Palindromic Partitioning

Given a string \( s \), your task is to determine the minimum number of cuts required to partition the string such that every substring is a palindrome.

A string is a palindrome if it reads the same backward as forward. Formally, a substring \( s[i \ldots j] \) is a palindrome if:

\( s[i] = s[j] \) for all valid indices and recursively the inner substring is also a palindrome.

For example:

• For \( s = \texttt{aab} \), one optimal partition is \( \texttt{aa} | \texttt{b} \) with exactly one cut.
• For \( s = \texttt{a} \), the string is already a palindrome so no cut is needed (0 cuts).
• For \( s = \texttt{abc} \), the optimal partition is \( \texttt{a} | \texttt{b} | \texttt{c} \) which requires 2 cuts.

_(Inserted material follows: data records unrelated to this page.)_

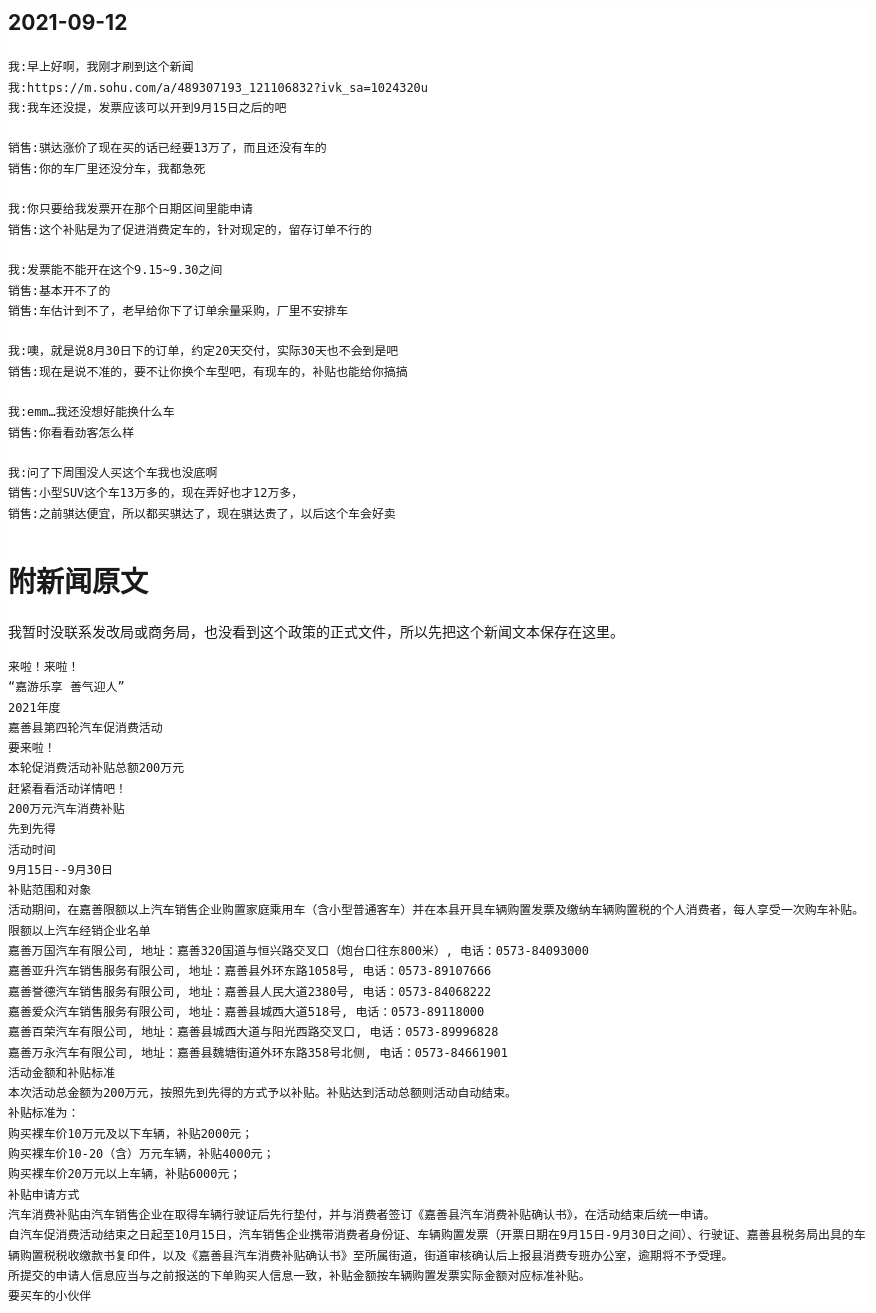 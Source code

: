 ## 2021-09-12
```
我:早上好啊，我刚才刷到这个新闻
我:https://m.sohu.com/a/489307193_121106832?ivk_sa=1024320u
我:我车还没提，发票应该可以开到9月15日之后的吧

销售:骐达涨价了现在买的话已经要13万了，而且还没有车的
销售:你的车厂里还没分车，我都急死

我:你只要给我发票开在那个日期区间里能申请
销售:这个补贴是为了促进消费定车的，针对现定的，留存订单不行的

我:发票能不能开在这个9.15~9.30之间
销售:基本开不了的
销售:车估计到不了，老早给你下了订单余量采购，厂里不安排车

我:噢，就是说8月30日下的订单，约定20天交付，实际30天也不会到是吧
销售:现在是说不准的，要不让你换个车型吧，有现车的，补贴也能给你搞搞

我:emm…我还没想好能换什么车
销售:你看看劲客怎么样

我:问了下周围没人买这个车我也没底啊
销售:小型SUV这个车13万多的，现在弄好也才12万多，
销售:之前骐达便宜，所以都买骐达了，现在骐达贵了，以后这个车会好卖
```

# 附新闻原文
我暂时没联系发改局或商务局，也没看到这个政策的正式文件，所以先把这个新闻文本保存在这里。
```
来啦！来啦！
“嘉游乐享 善气迎人”
2021年度
嘉善县第四轮汽车促消费活动
要来啦！
本轮促消费活动补贴总额200万元
赶紧看看活动详情吧！
200万元汽车消费补贴
先到先得
活动时间
9月15日--9月30日
补贴范围和对象
活动期间，在嘉善限额以上汽车销售企业购置家庭乘用车（含小型普通客车）并在本县开具车辆购置发票及缴纳车辆购置税的个人消费者，每人享受一次购车补贴。
限额以上汽车经销企业名单
嘉善万国汽车有限公司, 地址：嘉善320国道与恒兴路交叉口（炮台口往东800米）, 电话：0573-84093000
嘉善亚升汽车销售服务有限公司, 地址：嘉善县外环东路1058号, 电话：0573-89107666
嘉善誉德汽车销售服务有限公司, 地址：嘉善县人民大道2380号, 电话：0573-84068222
嘉善爱众汽车销售服务有限公司, 地址：嘉善县城西大道518号, 电话：0573-89118000
嘉善百荣汽车有限公司, 地址：嘉善县城西大道与阳光西路交叉口, 电话：0573-89996828
嘉善万永汽车有限公司, 地址：嘉善县魏塘街道外环东路358号北侧, 电话：0573-84661901
活动金额和补贴标准
本次活动总金额为200万元，按照先到先得的方式予以补贴。补贴达到活动总额则活动自动结束。
补贴标准为：
购买裸车价10万元及以下车辆，补贴2000元；
购买裸车价10-20（含）万元车辆，补贴4000元；
购买裸车价20万元以上车辆，补贴6000元；
补贴申请方式
汽车消费补贴由汽车销售企业在取得车辆行驶证后先行垫付，并与消费者签订《嘉善县汽车消费补贴确认书》，在活动结束后统一申请。
自汽车促消费活动结束之日起至10月15日，汽车销售企业携带消费者身份证、车辆购置发票（开票日期在9月15日-9月30日之间）、行驶证、嘉善县税务局出具的车辆购置税税收缴款书复印件，以及《嘉善县汽车消费补贴确认书》至所属街道，街道审核确认后上报县消费专班办公室，逾期将不予受理。
所提交的申请人信息应当与之前报送的下单购买人信息一致，补贴金额按车辆购置发票实际金额对应标准补贴。
要买车的小伙伴
``` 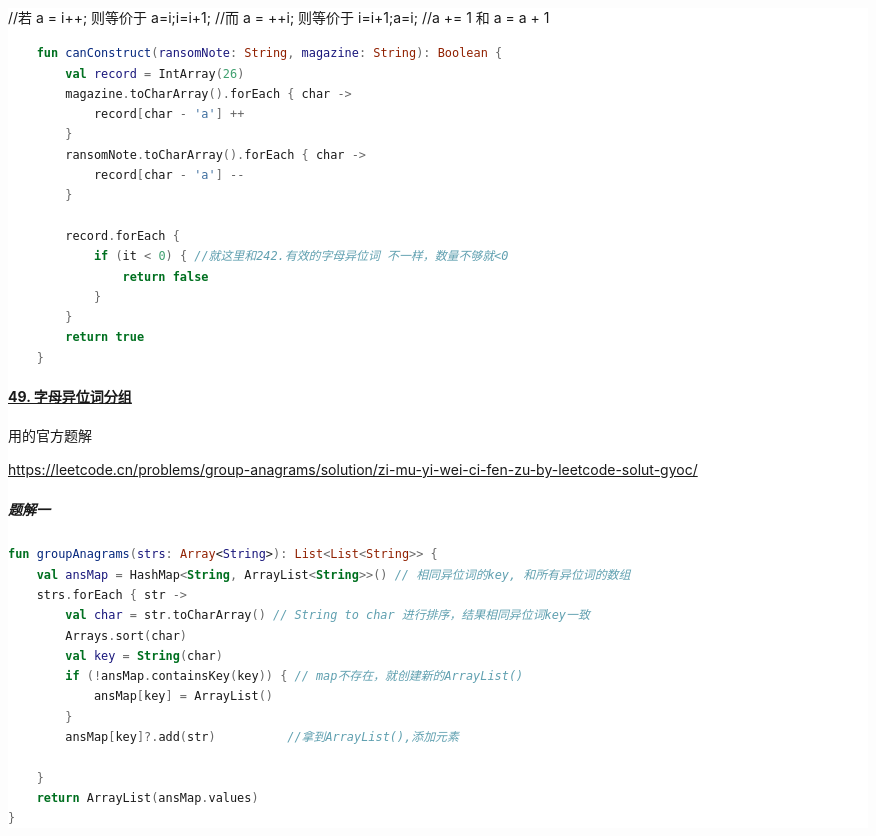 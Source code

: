 



//若 a = i++; 则等价于 a=i;i=i+1;
//而 a = ++i; 则等价于 i=i+1;a=i;
//a += 1 和   a = a + 1



```kotlin
    fun canConstruct(ransomNote: String, magazine: String): Boolean {
        val record = IntArray(26)
        magazine.toCharArray().forEach { char ->
            record[char - 'a'] ++ 
        }
        ransomNote.toCharArray().forEach { char ->
            record[char - 'a'] --
        }

        record.forEach {
            if (it < 0) { //就这里和242.有效的字母异位词 不一样，数量不够就<0
                return false
            }
        }
        return true
    }
```



#### [49. 字母异位词分组](https://leetcode.cn/problems/group-anagrams/)



用的官方题解

https://leetcode.cn/problems/group-anagrams/solution/zi-mu-yi-wei-ci-fen-zu-by-leetcode-solut-gyoc/



##### 题解一

```kotlin
fun groupAnagrams(strs: Array<String>): List<List<String>> {
    val ansMap = HashMap<String, ArrayList<String>>() // 相同异位词的key, 和所有异位词的数组
    strs.forEach { str ->
        val char = str.toCharArray() // String to char 进行排序，结果相同异位词key一致
        Arrays.sort(char)
        val key = String(char)
        if (!ansMap.containsKey(key)) { // map不存在，就创建新的ArrayList()
            ansMap[key] = ArrayList()
        }
        ansMap[key]?.add(str)          //拿到ArrayList(),添加元素

    }
    return ArrayList(ansMap.values)
}
```
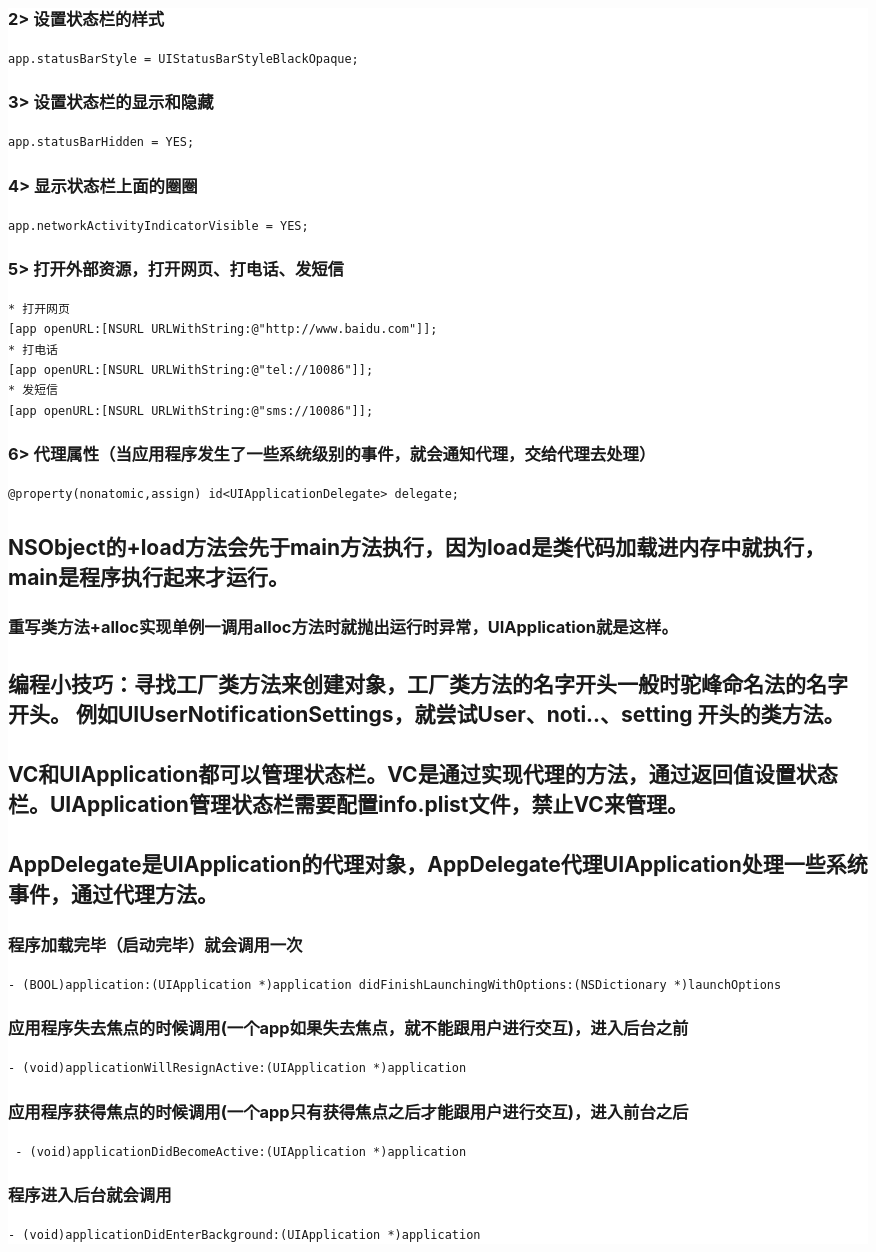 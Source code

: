 ###    2> 设置状态栏的样式
    app.statusBarStyle = UIStatusBarStyleBlackOpaque;

###    3> 设置状态栏的显示和隐藏
    app.statusBarHidden = YES;

###    4> 显示状态栏上面的圈圈
    app.networkActivityIndicatorVisible = YES;

###    5> 打开外部资源，打开网页、打电话、发短信
    * 打开网页
    [app openURL:[NSURL URLWithString:@"http://www.baidu.com"]];
    * 打电话
    [app openURL:[NSURL URLWithString:@"tel://10086"]];
    * 发短信
    [app openURL:[NSURL URLWithString:@"sms://10086"]];

###    6> 代理属性（当应用程序发生了一些系统级别的事件，就会通知代理，交给代理去处理）
    @property(nonatomic,assign) id<UIApplicationDelegate> delegate;

## NSObject的+load方法会先于main方法执行，因为load是类代码加载进内存中就执行，main是程序执行起来才运行。
### 重写类方法+alloc实现单例一调用alloc方法时就抛出运行时异常，UIApplication就是这样。

## 编程小技巧：寻找工厂类方法来创建对象，工厂类方法的名字开头一般时驼峰命名法的名字开头。 例如UIUserNotificationSettings，就尝试User、noti..、setting 开头的类方法。

## VC和UIApplication都可以管理状态栏。VC是通过实现代理的方法，通过返回值设置状态栏。UIApplication管理状态栏需要配置info.plist文件，禁止VC来管理。

## AppDelegate是UIApplication的代理对象，AppDelegate代理UIApplication处理一些系统事件，通过代理方法。 
###    程序加载完毕（启动完毕）就会调用一次
    - (BOOL)application:(UIApplication *)application didFinishLaunchingWithOptions:(NSDictionary *)launchOptions

###     应用程序失去焦点的时候调用(一个app如果失去焦点，就不能跟用户进行交互)，进入后台之前
    - (void)applicationWillResignActive:(UIApplication *)application
    
###     应用程序获得焦点的时候调用(一个app只有获得焦点之后才能跟用户进行交互)，进入前台之后
     - (void)applicationDidBecomeActive:(UIApplication *)application     
     
###    程序进入后台就会调用
    - (void)applicationDidEnterBackground:(UIApplication *)application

This problem requires a dynamic programming approach to check for palindromic substrings and then compute the minimum cuts needed.

inputFormat

The input is provided via standard input (stdin) and consists of a single line containing the string \( s \). The string \( s \) will contain only lowercase English letters.

outputFormat

Output a single integer to standard output (stdout) representing the minimum number of cuts required to partition the input string such that every substring is a palindrome.

## sample

aab

1